The Thrill of Détente
Having made my first ventures to the cinema in the days of Glasnost, my memories of the aesthetics of détente are very much those of a depressing and integrated spectacle: Yanks and Russkis brought together to tame the Ay-rab enemy, in Iron Eagle II, or showing Soviet muscle-bound discipline and good ol’ American maverick can-do joining forces against crime, like the to-be-Gubernator and James Belushi in Red Heat.
But the pre-Reagan détente produced a rather odd and charming genre-of-one, Don Siegel’s ‘détente thriller’ Telefon, which I was lucky enough to see recently.

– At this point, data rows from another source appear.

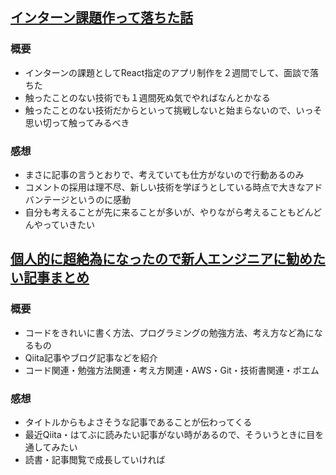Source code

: ## [インターン課題作って落ちた話](https://qiita.com/shigi-p/items/d5a5a04c7ad3613608d0)
### 概要
- インターンの課題としてReact指定のアプリ制作を２週間でして、面談で落ちた
- 触ったことのない技術でも１週間死ぬ気でやればなんとかなる
- 触ったことのない技術だからといって挑戦しないと始まらないので、いっそ思い切って触ってみるべき

### 感想
- まさに記事の言うとおりで、考えていても仕方がないので行動あるのみ
- コメントの採用は理不尽、新しい技術を学ぼうとしている時点で大きなアドバンテージというのに感動
- 自分も考えることが先に来ることが多いが、やりながら考えることもどんどんやっていきたい

## [個人的に超絶為になったので新人エンジニアに勧めたい記事まとめ](https://qiita.com/shimajiri/items/501828dc8d589e214470)
### 概要
- コードをきれいに書く方法、プログラミングの勉強方法、考え方など為になるもの
- Qiita記事やブログ記事などを紹介
- コード関連・勉強方法関連・考え方関連・AWS・Git・技術書関連・ポエム

### 感想
- タイトルからもよさそうな記事であることが伝わってくる
- 最近Qiita・はてぶに読みたい記事がない時があるので、そういうときに目を通してみたい
- 読書・記事閲覧で成長していければ

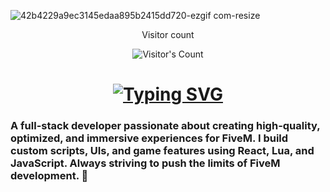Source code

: ![42b4229a9ec3145edaa895b2415dd720-ezgif com-resize](https://github.com/user-attachments/assets/9389da2d-a031-487a-ae4f-32c766ceacf1)

<div align="center"> 
  <p>Visitor count</p>
  <img src="https://profile-counter.glitch.me/{USERNAME}/count.svg" alt="Visitor's Count" />
</div>

<h1 align="center">
<a href="https://git.io/typing-svg"><img src="https://readme-typing-svg.herokuapp.com?font=Fira+Code&size=50&pause=1000&center=true&vCenter=true&width=500&height=70&lines=Hello+There+%F0%9F%91%8B;I+am+Erythos" alt="Typing SVG" /></a>
</h1>



### A full-stack developer passionate about creating high-quality, optimized, and immersive experiences for FiveM. I build custom scripts, UIs, and game features using React, Lua, and JavaScript. Always striving to push the limits of FiveM development. 🚀
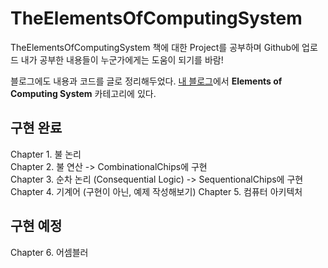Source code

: # TheElementsOfComputingSystem
TheElementsOfComputingSystem 책에 대한 Project를 공부하며 Github에 업로드
내가 공부한 내용들이 누군가에게는 도움이 되기를 바람!

블로그에도 내용과 코드를 글로 정리해두었다.
[내 블로그](https://etst.tistory.com/)에서 **Elements of Computing System** 카테고리에 있다.

## 구현 완료
Chapter 1. 불 논리  
Chapter 2. 불 연산  -> CombinationalChips에 구현  
Chapter 3. 순차 논리 (Consequential Logic)  -> SequentionalChips에 구현  
Chapter 4. 기계어 (구현이 아닌, 예제 작성해보기)
Chapter 5. 컴퓨터 아키텍처  

## 구현 예정  
Chapter 6. 어셈블러
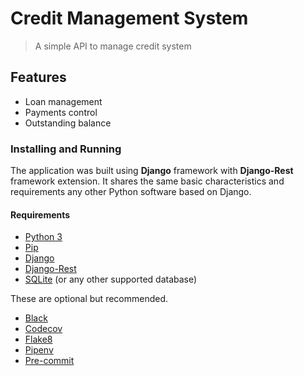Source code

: # Credit Management System

> A simple API to manage credit system


## Features

- Loan management
- Payments control
- Outstanding balance


### Installing and Running

The application was built using **Django** framework with **Django-Rest** framework extension. It shares the same basic characteristics and requirements any other Python software based on Django.

#### Requirements

- [Python 3](http://python.org/)
- [Pip](https://pip.pypa.io/)
- [Django](http://djangoproject.com/)
- [Django-Rest](https://www.django-rest-framework.org)
- [SQLite](http://sqlite.org/) (or any other supported database)

These are optional but recommended.

- [Black](http://black.readthedocs.io/)
- [Codecov](http://codecov.io/)
- [Flake8](http://flake8.pycqa.org/)
- [Pipenv](http://pipenv.readthedocs.io)
- [Pre-commit](http://pre-commit.com/)

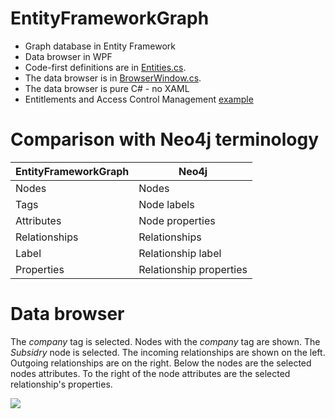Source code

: # EntityFrameworkGraph

* Graph database in Entity Framework
* Data browser in WPF
* Code-first definitions are in [Entities.cs](EntityFrameworkGraph/Entities.cs).
* The data browser is in [BrowserWindow.cs](EntityFrameworkGraph/Entities.cs).
* The data browser is pure C# - no XAML
* Entitlements and Access Control Management [example](EntityFrameworkGraph/EntitlementsAndAccessControlManagement.cs)

# Comparison with Neo4j terminology

| EntityFrameworkGraph | Neo4j                   |
|----------------------|-------------------------|
| Nodes                | Nodes                   |
| Tags                 | Node labels             |
| Attributes           | Node properties         |
| Relationships        | Relationships           |
| Label                | Relationship label      |
| Properties           | Relationship properties |

# Data browser

The *company* tag is selected. Nodes with the *company* tag are shown. The *Subsidry* node is selected. The incoming relationships are shown on the left. Outgoing relationships are on the right. Below the nodes are the selected nodes attributes. To the right of the node attributes are the selected relationship's properties.

![](http://i.imgur.com/UHyuDNX.png)
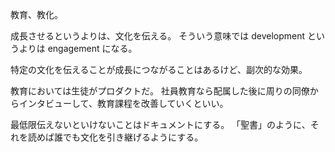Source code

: 教育、教化。

成長させるというよりは、文化を伝える。
そういう意味では development というよりは engagement になる。

特定の文化を伝えることが成長につながることはあるけど、副次的な効果。

教育においては生徒がプロダクトだ。
社員教育なら配属した後に周りの同僚からインタビューして、教育課程を改善していくといい。

最低限伝えないといけないことはドキュメントにする。
「聖書」のように、それを読めば誰でも文化を引き継げるようにする。
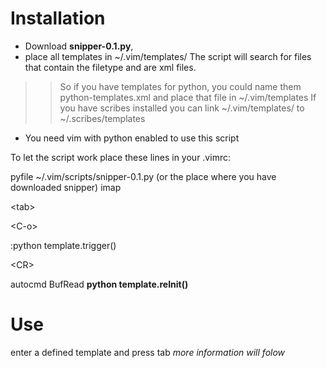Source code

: # Installation #

  * Download **snipper-0.1.py**,
  * place all templates in ~/.vim/templates/
The script will search for files that contain the filetype and are xml files.
> > So if you have templates for python, you could name them python-templates.xml and    place that file in ~/.vim/templates
> > If you have scribes installed you can link ~/.vim/templates/ to ~/.scribes/templates
  * You need vim with python enabled to use this script


To let the script work place these lines in your .vimrc:

pyfile ~/.vim/scripts/snipper-0.1.py  (or the place where you have downloaded snipper)
imap 

&lt;tab&gt;

 

&lt;C-o&gt;

:python template.trigger()

&lt;CR&gt;


autocmd BufRead **python template.reInit()**

# Use #
enter a defined template and press tab
_more information will folow_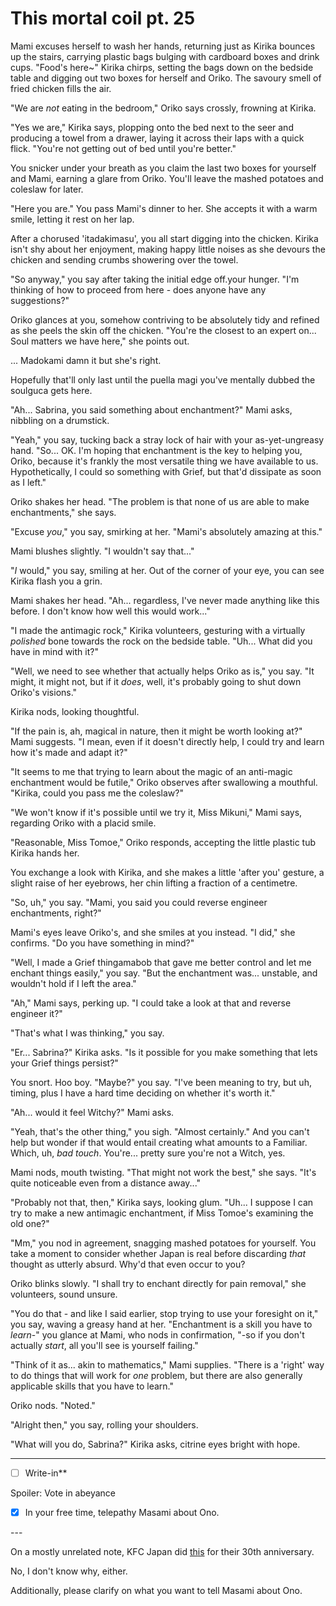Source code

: # This mortal coil pt. 25

Mami excuses herself to wash her hands, returning just as Kirika bounces up the stairs, carrying plastic bags bulging with cardboard boxes and drink cups. "Food's here\~" Kirika chirps, setting the bags down on the bedside table and digging out two boxes for herself and Oriko. The savoury smell of fried chicken fills the air.

"We are *not* eating in the bedroom," Oriko says crossly, frowning at Kirika.

"Yes we are," Kirika says, plopping onto the bed next to the seer and producing a towel from a drawer, laying it across their laps with a quick flick. "You're not getting out of bed until you're better."

You snicker under your breath as you claim the last two boxes for yourself and Mami, earning a glare from Oriko. You'll leave the mashed potatoes and coleslaw for later.

"Here you are." You pass Mami's dinner to her. She accepts it with a warm smile, letting it rest on her lap.

After a chorused 'itadakimasu', you all start digging into the chicken. Kirika isn't shy about her enjoyment, making happy little noises as she devours the chicken and sending crumbs showering over the towel.

"So anyway," you say after taking the initial edge off.your hunger. "I'm thinking of how to proceed from here - does anyone have any suggestions?"

Oriko glances at you, somehow contriving to be absolutely tidy and refined as she peels the skin off the chicken. "You're the closest to an expert on... Soul matters we have here," she points out.

... Madokami damn it but she's right.

Hopefully that'll only last until the puella magi you've mentally dubbed the soulguca gets here.

"Ah... Sabrina, you said something about enchantment?" Mami asks, nibbling on a drumstick.

"Yeah," you say, tucking back a stray lock of hair with your as-yet-ungreasy hand. "So... OK. I'm hoping that enchantment is the key to helping you, Oriko, because it's frankly the most versatile thing we have available to us. Hypothetically, I could so something with Grief, but that'd dissipate as soon as I left."

Oriko shakes her head. "The problem is that none of us are able to make enchantments," she says.

"Excuse *you*," you say, smirking at her. "Mami's absolutely amazing at this."

Mami blushes slightly. "I wouldn't say that..."

"*I* would," you say, smiling at her. Out of the corner of your eye, you can see Kirika flash you a grin.

Mami shakes her head. "Ah... regardless, I've never made anything like this before. I don't know how well this would work..."

"I made the antimagic rock," Kirika volunteers, gesturing with a virtually *polished* bone towards the rock on the bedside table. "Uh... What did you have in mind with it?"

"Well, we need to see whether that actually helps Oriko as is," you say. "It might, it might not, but if it *does*, well, it's probably going to shut down Oriko's visions."

Kirika nods, looking thoughtful.

"If the pain is, ah, magical in nature, then it might be worth looking at?" Mami suggests. "I mean, even if it doesn't directly help, I could try and learn how it's made and adapt it?"

"It seems to me that trying to learn about the magic of an anti-magic enchantment would be futile," Oriko observes after swallowing a mouthful. "Kirika, could you pass me the coleslaw?"

"We won't know if it's possible until we try it, Miss Mikuni," Mami says, regarding Oriko with a placid smile.

"Reasonable, Miss Tomoe," Oriko responds, accepting the little plastic tub Kirika hands her.

You exchange a look with Kirika, and she makes a little 'after you' gesture, a slight raise of her eyebrows, her chin lifting a fraction of a centimetre.

"So, uh," you say. "Mami, you said you could reverse engineer enchantments, right?"

Mami's eyes leave Oriko's, and she smiles at you instead. "I did," she confirms. "Do you have something in mind?"

"Well, I made a Grief thingamabob that gave me better control and let me enchant things easily," you say. "But the enchantment was... unstable, and wouldn't hold if I left the area."

"Ah," Mami says, perking up. "I could take a look at that and reverse engineer it?"

"That's what I was thinking," you say.

"Er... Sabrina?" Kirika asks. "Is it possible for you make something that lets your Grief things persist?"

You snort. Hoo boy. "Maybe?" you say. "I've been meaning to try, but uh, timing, plus I have a hard time deciding on whether it's worth it."

"Ah... would it feel Witchy?" Mami asks.

"Yeah, that's the other thing," you sigh. "Almost certainly." And you can't help but wonder if that would entail creating what amounts to a Familiar. Which, uh, *bad touch*. You're... pretty sure you're not a Witch, yes.

Mami nods, mouth twisting. "That might not work the best," she says. "It's quite noticeable even from a distance away..."

"Probably not that, then," Kirika says, looking glum. "Uh... I suppose I can try to make a new antimagic enchantment, if Miss Tomoe's examining the old one?"

"Mm," you nod in agreement, snagging mashed potatoes for yourself. You take a moment to consider whether Japan is real before discarding *that* thought as utterly absurd. Why'd that even occur to you?

Oriko blinks slowly. "I shall try to enchant directly for pain removal," she volunteers, sound unsure.

"You do that - and like I said earlier, stop trying to use your foresight on it," you say, waving a greasy hand at her. "Enchantment is a skill you have to *learn*-" you glance at Mami, who nods in confirmation, "-so if you don't actually *start*, all you'll see is yourself failing."

"Think of it as... akin to mathematics," Mami supplies. "There is a 'right' way to do things that will work for *one* problem, but there are also generally applicable skills that you have to learn."

Oriko nods. "Noted."

"Alright then," you say, rolling your shoulders.

"What will you do, Sabrina?" Kirika asks, citrine eyes bright with hope.

---

- [ ] Write-in**

Spoiler: Vote in abeyance

- [x] In your free time, telepathy Masami about Ono.

---​

On a mostly unrelated note, KFC Japan did [th](http://puu.sh/m808O/54dba044a4.jpg)[is](http://puu.sh/m80cL/a380278063.jpg) for their 30th anniversary.

No, I don't know why, either.

Additionally, please clarify on what you want to tell Masami about Ono.
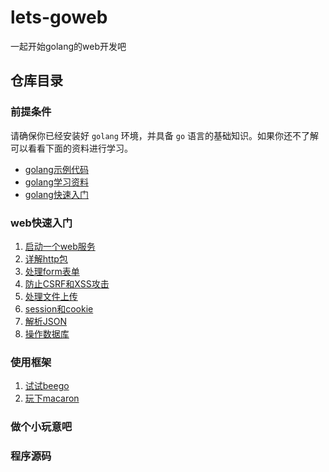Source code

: # lets-goweb

一起开始golang的web开发吧

## 仓库目录

### 前提条件

请确保你已经安装好 `golang` 环境，并具备 `go` 语言的基础知识。如果你还不了解可以看看下面的资料进行学习。

- [golang示例代码](https://github.com/biezhi/go-examples)
- [golang学习资料](https://github.com/lets-golang/learn-center)
- [golang快速入门](https://github.com/lets-golang/TechDoc)

### web快速入门

1. [启动一个web服务]()
2. [详解http包]()
3. [处理form表单]()
4. [防止CSRF和XSS攻击]()
5. [处理文件上传]()
6. [session和cookie]()
7. [解析JSON]()
7. [操作数据库]()

### 使用框架
 
1. [试试beego]()
2. [玩下macaron]()

### 做个小玩意吧

### 程序源码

With an obsessively malicious Don Pleasance as a rogue Stalinist agent dead set on unleashing a formidable array of ‘sleepers’ on the US (there is one sublime moment, captured above, where he appears in a disguise that resembles nothing to so much as a peroxyded Guy Debord), Tyne Daly as the probability-obsessed friend of the machines (clunky statistical ‘super-computers') who repeatedly upstages her patronising CIA bosses and Charles Bronson’s impassive Soviet Beruf playing off of Lee Remick’s chatty double-agent, this is a peculiarly entertaining film – not least in an innuendo ending (innuending?) that doesn’t take the great power rapprochement as an excuse to reinforce authority, but to evade it. (The film, as far as I know, also contains the first truck bomb attack on an American military establishment, 5 years before Beirut – see the trailer below.)
1 Comments:
Miles to go...
... before I sleep.
Seriously, a dead ringer for Debord. Wow. I need to get a copy of this stat. I'm on the hunt.
"Your mission has been cancelled."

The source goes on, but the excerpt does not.